*** SOURCE MATERIAL

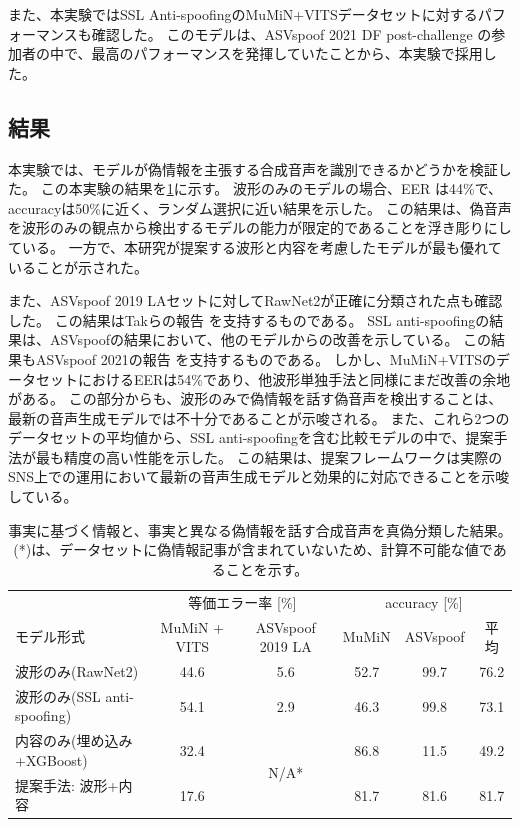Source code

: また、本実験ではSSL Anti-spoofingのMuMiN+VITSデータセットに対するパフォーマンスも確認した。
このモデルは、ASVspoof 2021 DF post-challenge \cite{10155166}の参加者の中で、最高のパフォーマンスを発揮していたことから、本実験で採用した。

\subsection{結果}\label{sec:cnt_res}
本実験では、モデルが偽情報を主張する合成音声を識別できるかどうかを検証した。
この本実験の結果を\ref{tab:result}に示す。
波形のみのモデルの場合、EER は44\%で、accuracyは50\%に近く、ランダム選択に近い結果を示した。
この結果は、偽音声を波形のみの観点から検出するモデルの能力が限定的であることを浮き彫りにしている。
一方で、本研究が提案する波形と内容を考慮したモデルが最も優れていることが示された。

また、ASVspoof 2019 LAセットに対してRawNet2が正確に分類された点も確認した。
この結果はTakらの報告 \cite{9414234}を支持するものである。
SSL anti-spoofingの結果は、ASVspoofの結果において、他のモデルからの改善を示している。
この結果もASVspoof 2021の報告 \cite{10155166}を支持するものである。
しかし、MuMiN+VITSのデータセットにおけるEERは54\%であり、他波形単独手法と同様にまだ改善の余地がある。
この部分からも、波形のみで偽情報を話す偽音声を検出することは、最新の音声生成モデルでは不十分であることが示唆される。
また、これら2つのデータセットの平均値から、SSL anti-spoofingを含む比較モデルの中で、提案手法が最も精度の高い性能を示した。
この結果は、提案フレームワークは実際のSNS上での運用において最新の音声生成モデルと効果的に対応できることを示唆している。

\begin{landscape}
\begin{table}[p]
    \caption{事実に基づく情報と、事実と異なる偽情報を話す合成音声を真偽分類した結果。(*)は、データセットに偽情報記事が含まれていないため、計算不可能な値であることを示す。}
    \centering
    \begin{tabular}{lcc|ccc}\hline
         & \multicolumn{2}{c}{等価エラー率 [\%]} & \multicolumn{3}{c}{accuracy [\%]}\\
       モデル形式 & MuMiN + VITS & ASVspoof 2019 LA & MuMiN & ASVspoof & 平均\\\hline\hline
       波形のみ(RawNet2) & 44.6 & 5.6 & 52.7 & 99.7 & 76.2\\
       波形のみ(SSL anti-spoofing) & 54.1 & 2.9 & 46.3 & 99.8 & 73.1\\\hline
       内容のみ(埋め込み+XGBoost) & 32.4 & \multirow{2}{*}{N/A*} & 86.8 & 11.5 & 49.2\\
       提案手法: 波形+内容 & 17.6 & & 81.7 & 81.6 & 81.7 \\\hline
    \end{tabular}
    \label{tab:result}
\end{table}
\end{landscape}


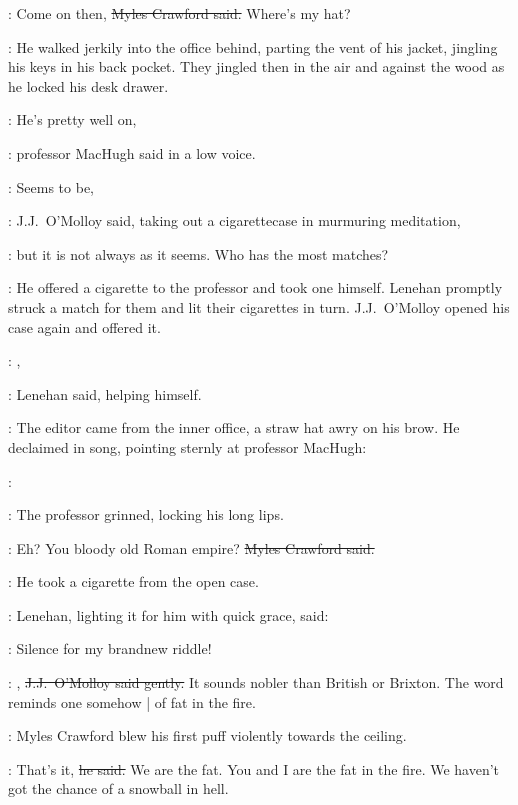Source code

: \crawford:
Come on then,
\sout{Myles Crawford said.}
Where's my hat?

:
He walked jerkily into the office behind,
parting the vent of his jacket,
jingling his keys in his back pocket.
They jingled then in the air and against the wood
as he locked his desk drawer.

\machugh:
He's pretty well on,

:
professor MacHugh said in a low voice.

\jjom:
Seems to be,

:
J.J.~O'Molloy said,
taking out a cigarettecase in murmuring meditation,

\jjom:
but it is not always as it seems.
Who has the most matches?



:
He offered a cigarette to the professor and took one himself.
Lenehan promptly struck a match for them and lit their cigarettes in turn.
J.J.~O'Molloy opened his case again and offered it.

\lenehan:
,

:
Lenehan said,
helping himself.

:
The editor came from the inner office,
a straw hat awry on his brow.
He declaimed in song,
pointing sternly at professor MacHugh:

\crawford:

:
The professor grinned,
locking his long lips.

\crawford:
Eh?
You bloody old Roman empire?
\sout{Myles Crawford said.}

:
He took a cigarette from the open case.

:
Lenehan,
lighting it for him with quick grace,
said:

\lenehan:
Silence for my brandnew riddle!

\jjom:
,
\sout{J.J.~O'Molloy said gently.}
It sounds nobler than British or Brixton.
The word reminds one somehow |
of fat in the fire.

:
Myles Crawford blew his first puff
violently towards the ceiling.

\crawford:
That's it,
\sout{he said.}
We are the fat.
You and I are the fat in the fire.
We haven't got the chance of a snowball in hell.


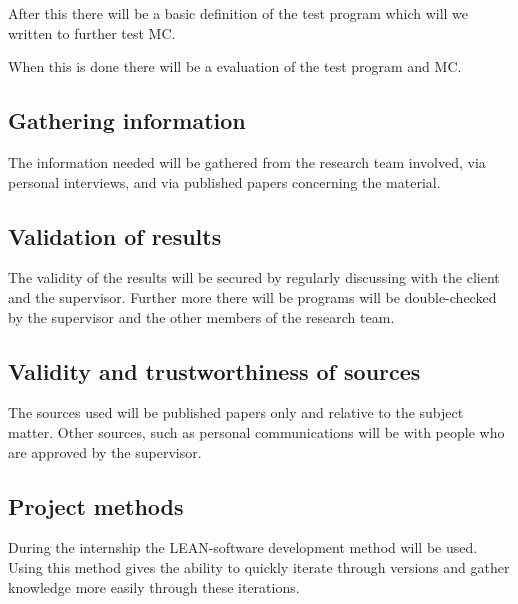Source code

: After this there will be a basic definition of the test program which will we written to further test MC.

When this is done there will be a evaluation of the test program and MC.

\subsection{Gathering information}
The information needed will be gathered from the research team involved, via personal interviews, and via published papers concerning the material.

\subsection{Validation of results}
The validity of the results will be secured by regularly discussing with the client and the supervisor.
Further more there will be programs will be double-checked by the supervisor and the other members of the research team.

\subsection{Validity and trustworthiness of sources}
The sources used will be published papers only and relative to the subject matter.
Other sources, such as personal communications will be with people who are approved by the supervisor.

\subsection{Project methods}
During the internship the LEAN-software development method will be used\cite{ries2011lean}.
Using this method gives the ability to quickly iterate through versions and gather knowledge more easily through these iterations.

******

WHAT IS NEEDED:
Give back the entries verbatim. Do not include any picture.

YOUR SOLUTION:
Source code

: また、本実験ではSSL Anti-spoofingのMuMiN+VITSデータセットに対するパフォーマンスも確認した。
このモデルは、ASVspoof 2021 DF post-challenge \cite{10155166}の参加者の中で、最高のパフォーマンスを発揮していたことから、本実験で採用した。

\subsection{結果}\label{sec:cnt_res}
本実験では、モデルが偽情報を主張する合成音声を識別できるかどうかを検証した。
この本実験の結果を\ref{tab:result}に示す。
波形のみのモデルの場合、EER は44\%で、accuracyは50\%に近く、ランダム選択に近い結果を示した。
この結果は、偽音声を波形のみの観点から検出するモデルの能力が限定的であることを浮き彫りにしている。
一方で、本研究が提案する波形と内容を考慮したモデルが最も優れていることが示された。

また、ASVspoof 2019 LAセットに対してRawNet2が正確に分類された点も確認した。
この結果はTakらの報告 \cite{9414234}を支持するものである。
SSL anti-spoofingの結果は、ASVspoofの結果において、他のモデルからの改善を示している。
この結果もASVspoof 2021の報告 \cite{10155166}を支持するものである。
しかし、MuMiN+VITSのデータセットにおけるEERは54\%であり、他波形単独手法と同様にまだ改善の余地がある。
この部分からも、波形のみで偽情報を話す偽音声を検出することは、最新の音声生成モデルでは不十分であることが示唆される。
また、これら2つのデータセットの平均値から、SSL anti-spoofingを含む比較モデルの中で、提案手法が最も精度の高い性能を示した。
この結果は、提案フレームワークは実際のSNS上での運用において最新の音声生成モデルと効果的に対応できることを示唆している。

\begin{landscape}
\begin{table}[p]
    \caption{事実に基づく情報と、事実と異なる偽情報を話す合成音声を真偽分類した結果。(*)は、データセットに偽情報記事が含まれていないため、計算不可能な値であることを示す。}
    \centering
    \begin{tabular}{lcc|ccc}\hline
         & \multicolumn{2}{c}{等価エラー率 [\%]} & \multicolumn{3}{c}{accuracy [\%]}\\
       モデル形式 & MuMiN + VITS & ASVspoof 2019 LA & MuMiN & ASVspoof & 平均\\\hline\hline
       波形のみ(RawNet2) & 44.6 & 5.6 & 52.7 & 99.7 & 76.2\\
       波形のみ(SSL anti-spoofing) & 54.1 & 2.9 & 46.3 & 99.8 & 73.1\\\hline
       内容のみ(埋め込み+XGBoost) & 32.4 & \multirow{2}{*}{N/A*} & 86.8 & 11.5 & 49.2\\
       提案手法: 波形+内容 & 17.6 & & 81.7 & 81.6 & 81.7 \\\hline
    \end{tabular}
    \label{tab:result}
\end{table}
\end{landscape}


Source code

: \crawford:
Come on then,
\sout{Myles Crawford said.}
Where's my hat?

:
He walked jerkily into the office behind,
parting the vent of his jacket,
jingling his keys in his back pocket.
They jingled then in the air and against the wood
as he locked his desk drawer.

\machugh:
He's pretty well on,

:
professor MacHugh said in a low voice.

\jjom:
Seems to be,

:
J.J.~O'Molloy said,
taking out a cigarettecase in murmuring meditation,

\jjom:
but it is not always as it seems.
Who has the most matches?



:
He offered a cigarette to the professor and took one himself.
Lenehan promptly struck a match for them and lit their cigarettes in turn.
J.J.~O'Molloy opened his case again and offered it.

\lenehan:
,

:
Lenehan said,
helping himself.

:
The editor came from the inner office,
a straw hat awry on his brow.
He declaimed in song,
pointing sternly at professor MacHugh:

\crawford:

:
The professor grinned,
locking his long lips.

\crawford:
Eh?
You bloody old Roman empire?
\sout{Myles Crawford said.}

:
He took a cigarette from the open case.

:
Lenehan,
lighting it for him with quick grace,
said:

\lenehan:
Silence for my brandnew riddle!

\jjom:
,
\sout{J.J.~O'Molloy said gently.}
It sounds nobler than British or Brixton.
The word reminds one somehow |
of fat in the fire.

:
Myles Crawford blew his first puff
violently towards the ceiling.

\crawford:
That's it,
\sout{he said.}
We are the fat.
You and I are the fat in the fire.
We haven't got the chance of a snowball in hell.


Source code

: After this there will be a basic definition of the test program which will we written to further test MC.

When this is done there will be a evaluation of the test program and MC.

\subsection{Gathering information}
The information needed will be gathered from the research team involved, via personal interviews, and via published papers concerning the material.

\subsection{Validation of results}
The validity of the results will be secured by regularly discussing with the client and the supervisor.
Further more there will be programs will be double-checked by the supervisor and the other members of the research team.

\subsection{Validity and trustworthiness of sources}
The sources used will be published papers only and relative to the subject matter.
Other sources, such as personal communications will be with people who are approved by the supervisor.

\subsection{Project methods}
During the internship the LEAN-software development method will be used\cite{ries2011lean}.
Using this method gives the ability to quickly iterate through versions and gather knowledge more easily through these iterations.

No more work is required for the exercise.